一方でドイツの『SID通信』は、57歳のリチャーズが先日、フランクフルト・モーターショーでルノーSAのカルロス・ゴーンCEOと会見し、その後、イギリスにあるチームの本拠地を訪問したと伝えている。
F1界から完全追放となったフラビオ・ブリアトーレの後任として今週末からマネジングディレクターを引き継いでいるのは、これまで広報およびマーケティングを担当していたジャン・フランソワ・コベである。
コベは、ブリアトーレ体制のもとで着実に「ルノー文化」を失っていったことで、今回の過ちに至ったのだと認めている。
「チームに100%の自主性を与えることで起きてしまった過ちを、二度と繰り返したくない」とコベは言う。

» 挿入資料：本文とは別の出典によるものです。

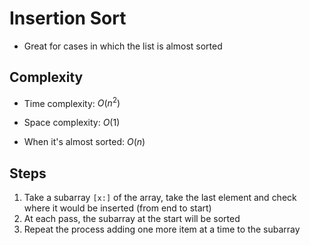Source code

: # Insertion Sort

- Great for cases in which the list is almost sorted

## Complexity

- Time complexity: $O(n^2)$
- Space complexity: $O(1)$

- When it's almost sorted: $O(n)$

## Steps

1. Take a subarray `[x:]` of the array, take the last element and check where it would be inserted (from end to start)
1. At each pass, the subarray at the start will be sorted
1. Repeat the process adding one more item at a time to the subarray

ボブ・ベルをチーム代表に据えた今回の新体制が、アラン・プロストをチーム代表に就任させる前の一時的な足がかりに過ぎないとの見方に関して、コベは意見を述べなかった。
「報道されているような名前についてはコメントしない。職責が決定すれば適任者を探すことになるだろうが、それは12月か1月になるはずだ」とコベは語った。
コベはまた、クラッシュゲート事件で打撃を受けたもののルノーは、F1撤退のみを視野に体制建て直しを図っているわけではないとも主張している。
「ここ2、3週間で、われわれは罪を認めたが、取るべき道は2つ残されていた。業火を渡るのか、渡らないのかどちらかだ。そしてわれわれは最終的に、渡ることに決めたのだ」とコベは説明した。
「結局、われわれはひどいやけどを負ってしまった。これはまぎれもない事実だ。チームのイメージはずたずたになっている。ここ2週間、世界中のメディアで非常に否定的な報道が行われているが、われわれは前進していく」
「今日は質問の嵐もなく平常どおりだが、それでも、INGが去って、われわれが厳しい状況におかれていることに変わりはない。スポンサーシップも資金も厳しいし、もっと長期的に見たF1でのビジネスモデルも決めなければならない」
「これは、われわれが取り組むべきであり、その答えを出さなければならない深刻な問題だ」コベはこう加えた。